Pada sidang sebelumnya, Rabu (6/3), tim kuasa hukum Ratna memberikan nota keberatan yang mengatakan bahwa tuduhan yang dijatuhkan oleh JPU tidaklah tepat.
Menurut tim kuasa hukum Ratna, Demishardi, tidak ada keonaran sebagaimana yang dimaksudkan JPU.
Demishardi juga mengatakan bahwa surat dakwaan JPU tidak jelas, juga tidak lengkap dikarenakan jaksa tidak menuliskan waktu dan tempat lokasi terjadinya kejadian.
Kejaksaan Negeri Jakarta Selatan akan memberikan tanggapan atas nota keberatan atau eksepsi yang telah disampaikan terdakwa Ratna Sarumpaet di Pengadilan Negeri Jakarta Selatan.
Pembacaan tanggapan Jaksa Penuntut Umum (JPU) dari Kejaksaan Negeri Jakarta Selatan itu rencananya digelar hari ini di Pengadilan Negeri Jakarta Selatan sekitar pukul 09.00 WIB.
Sebelumnya, pengacara terdakwa perkara tindak pidana penyebaran hoaks Ratna Sarumpaet telah membacakan nota keberatannya di Persidangan Pekan Lalu Rabu (6/3/2019).
Ada dua hal yang digarisbawahi pada eksepsi yang dibacakan pihak Ratna Sarumpaet atas dakwaan JPU. Pertama yang dipersoalkan yaitu penggunaan Pasal 14 ayat (1) Undang-Undang Nomor 1 Tahun 1946 untuk menjerat Ratna."Kami tim kuasa hukum menganggap penggunaan pasal itu keliru," ujar Desmihardi pada Selasa (5/3/2019).
Pasal 14 ayat (1) UU No. 1 Tahun 1946 berbunyi, barang siapa, dengan menyiarkan berita atau pemberitahuan bohong, dengan sengaja menerbitkan keonaran di kalangan rakyat, dihukum dengan hukuman penjara setinggi-tingginya sepuluh tahun.
Menurut Desmihardi, tidak ada keonaran yang dimunculkan akibat kebohongan Ratna soal penganiayaan dirinya. Jaksa Penuntut Umum, kata Desmihardi, juga tak menjelaskan keonaran yang dimaksud dalam surat dakwaan setebal 16 halaman.
"Hanya cuitan dari para tokoh, itu saja. Padahal kalau keonaran menurut KBBI kan jelas itu berkaitan dengan kegiatan huru-hara, kerusuhan, pokoknya ada aksi dari masyarakat. dalam kasus Bu Ratna ini tidak ada," ucap dia.

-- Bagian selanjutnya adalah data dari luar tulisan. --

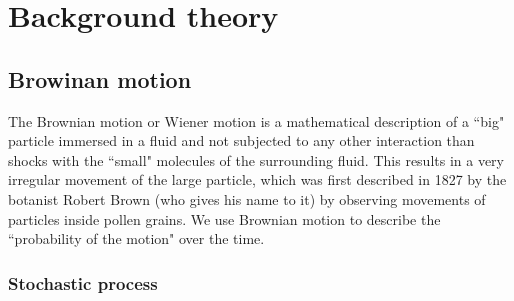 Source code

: \chapter{Background theory}
\section{Browinan motion}

The Brownian motion or Wiener motion is a mathematical description of a ``big" particle immersed in a fluid and not subjected to any other interaction than shocks with the ``small" molecules of the surrounding fluid. This results in a very irregular movement of the large particle, which was first described in 1827 by the botanist Robert Brown (who gives his name to it) by observing movements of particles inside pollen grains. We use Brownian motion to describe the ``probability of the motion" over the time.

\subsection{Stochastic process}

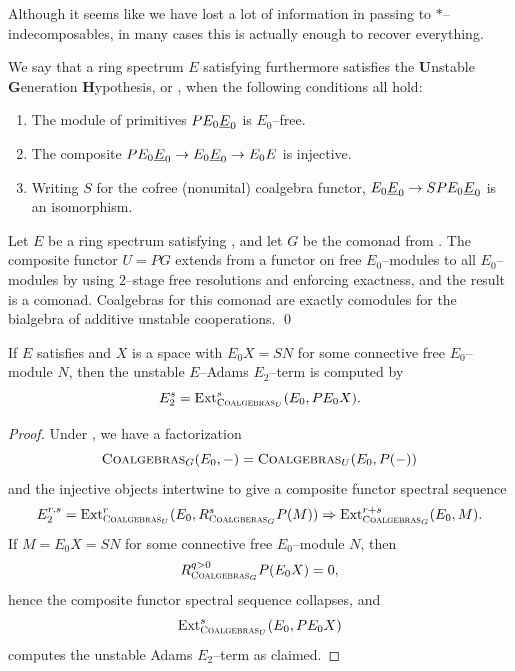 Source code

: Although it seems like we have lost a lot of information in passing to \(\ast\)--indecomposables, in many cases this is actually enough to recover everything.


\begin{definition}
We say that a ring spectrum \(E\) satisfying {\UFH} furthermore satisfies the \textbf{U}nstable \textbf{G}eneration \textbf{H}ypothesis, or , when the following conditions all hold:
\begin{enumerate}
    \item The module of primitives \(P E_0 \OS{E}{0}\) is \(E_0\)--free.
    \item The composite \(P E_0 \OS{E}{0} \to E_0 \OS{E}{0} \to E_0 E\) is injective.
    \item Writing \(S\) for the cofree (nonunital) coalgebra functor, \(E_0 \OS{E}{0} \to SP E_0 \OS{E}{0}\) is an isomorphism.
\end{enumerate}
\end{definition}

\begin{lemma}\label{ShorterUnstableResns}
Let \(E\) be a ring spectrum satisfying {\UGH}, and let \(G\) be the comonad from .
The composite functor \(U = P G\) extends from a functor on free \(E_0\)--modules to all \(E_0\)--modules by using \(2\)--stage free resolutions and enforcing exactness, and the result is a comonad.
Coalgebras for this comonad are exactly comodules for the bialgebra of additive unstable cooperations. \qed
\end{lemma}

\begin{corollary}
If \(E\) satisfies {\UGH} and \(X\) is a space with \(E_0 X = SN\) for some connective free \(E_0\)--module \(N\), then the unstable \(E\)--Adams \(E_2\)--term is computed by \[E_2^s = \Ext^s_{\CatOf{Coalgebras}_U}(E_0, P E_0 X).\]
\end{corollary}
\begin{proof}
Under {\UGH}, we have a factorization \[\CatOf{Coalgebras}_{G}(E_0, -) = \CatOf{Coalgebras}_{U}(E_0, P(-))\] and the injective objects intertwine to give a composite functor spectral sequence \[E_2^{r, s} = \Ext^r_{\CatOf{Coalgebras}_U}(E_0, R^s_{\CatOf{Coalgberas}_G} P(M)) \Rightarrow \Ext^{r+s}_{\CatOf{Coalgebras}_G}(E_0, M).\]
If \(M = E_0 X = SN\) for some connective free \(E_0\)--module \(N\), then \[R^{q > 0}_{\CatOf{Coalgebras}_G} P(E_0 X) = 0,\] hence the composite functor spectral sequence collapses, and \[\Ext^s_{\CatOf{Coalgebras}_U}(E_0, P E_0 X)\] computes the unstable Adams \(E_2\)--term as claimed.
\end{proof}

Poin kedua yang dibahas dalam eksepsi adalah penyusunan surat dakwaan Ratna Sarumpaet. Menurut Desmihardi, ia dan timnya menganggap surat dakwaan Ratna yang dibuat oleh JPU tak memenuhi unsur sebagaimana diatur dalam Pasal 143 ayat (2b) Kitab Undang-undang Hukum Acara Pidana.
Berdasarkan pasal tersebut, surat dakwaan harus dibuat dengan cermat, jelas dan lengkap mengenai tindak pidana yang didakwakan dengan menyebutkan waktu dan tempat tindak pidana itu dilakukan.